The claimant argued, however, that a reasonably competent non-dom specialist would indeed have advised the claimant that there was no material risk of a successful challenge by HMRC to his domiciled status. The reason for this was because HMRC had accepted, in January 2006, that the claimant was a non-dom without raising any queries after the defendants submitted a domicile form, Dom 1, to HMRC. The judge found that nothing had been put forward which showed that the HMRC ruling was based on incorrect or incomplete information. As a result, there was not a substantial risk of a challenge by HMRC to his domiciled status as a non-dom.

The judge then commented on what advice the specialist non-dom adviser would have given as to whether there was a substantial risk that the scheme would be successfully challenged by HMRC on the grounds ofYoung v Phillips [1984] STC 520, a decision that held that for an instrument to be treated as situated in the jurisdiction in which it was physically located, the instrument must also be marketable in that jurisdiction. In this respect, the judge accepted the evidence of Mr Kilshaw, the expert called on behalf of the claimant. Mr Kilshaw’s evidence was that his firm, KPMG, did not regard Young v Phillips as a material risk because the then Inland Revenue had not taken the point in the context of bearer shares and in any event it could easily be addressed by holding the bearer shares offshore for a short period before placing them in a trust. The judge said (at 279–280): ‘… significantly by 2004, the risk posed by Young v Phillips had receded … I conclude that the specialist non-dom adviser would not have given any advice that there was a substantial risk that if the claimant had engaged in BWS, it could be successfully challenged by HMRC on Young v Phillips’ grounds. For what it is worth, this advice has been borne out by subsequent experience.’
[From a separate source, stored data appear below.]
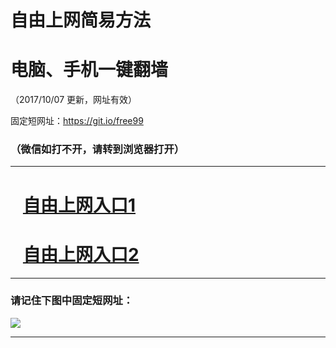 ﻿# 自由上网简易方法

# 电脑、手机一键翻墙

（2017/10/07 更新，网址有效）

固定短网址：https://git.io/free99

### （微信如打不开，请转到浏览器打开）


***





# &nbsp;&nbsp; <a href="http://ft120888480.fwq-tz-1001.info/fwqtz01.html?t=100700130492 " target="_blank">自由上网入口1</a>
# &nbsp;&nbsp; <a href="http://ft3259426433.fwq-tz-1002.info/fwqtz02.html?t=100700129079 " target="_blank">自由上网入口2</a>
***

### 请记住下图中固定短网址：

<img src="https://s3-us-west-2.amazonaws.com/fwq-1001/yjfq-20170905okok.png" /> 


***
The claimant sought recovery of damages for the CGT he had to pay together with interest. The claimant also claimed the cost of entering into an abortive tax arrangement, provided by Montpelier, which had not been successful and on which he had spent £200,000 in fees. The judge held that the claimant was indeed entitled to recover £847,458 less the legal, accountancy and trustee expenses that he would have incurred had he, as he should have been advised, entered into a BWS.

The claimant argued that he was also entitled to £200,000 in relation to the Montpelier arrangement because, had he been properly advised by a non-dom specialist, he would not have signed up to it. The claimant’s case for recovering the costs of entering into the Montpelier arrangement was not that the defendants were negligent in causing him to enter into the Montpelier arrangement, but rather that these costs were foreseeable damages flowing from the defendants’ failure to advise the claimant to seek the advice of a non-dom expert. The judge agreed and said (at 526): ‘I do not consider that a reasonably competent non-dom specialist would have advised the claimant, who clearly was a non-dom, to enter into a CRP scheme in the light of its obviously artificial nature and the fact that it was based on a second hand insurance policy scheme which was blocked by the 2003 Budget … he would not have used the Montpelier scheme.’

Where does this leave us?

Much is made by HMRC of the necessity for taxpayers, both corporate and individual, to pay their ‘fair share’ of tax, whatever this phrase might mean. However, accountants and other professional advisers, such as solicitors, must remain alive to the professional duties that they owe to their clients to ensure that they receive proper advice, or are referred to other professional advisers who have the necessary expertise to enable advice in a particular specialist area to be given. Such advice may, in certain circumstances, extend to providing specialist advice on tax mitigation arrangements. Given the decision in Mehjoo, it will be interesting to see whether the Solicitor’s Regulation Authority will revisit the advice it has issued to solicitors in relation to SDLT planning arrangements.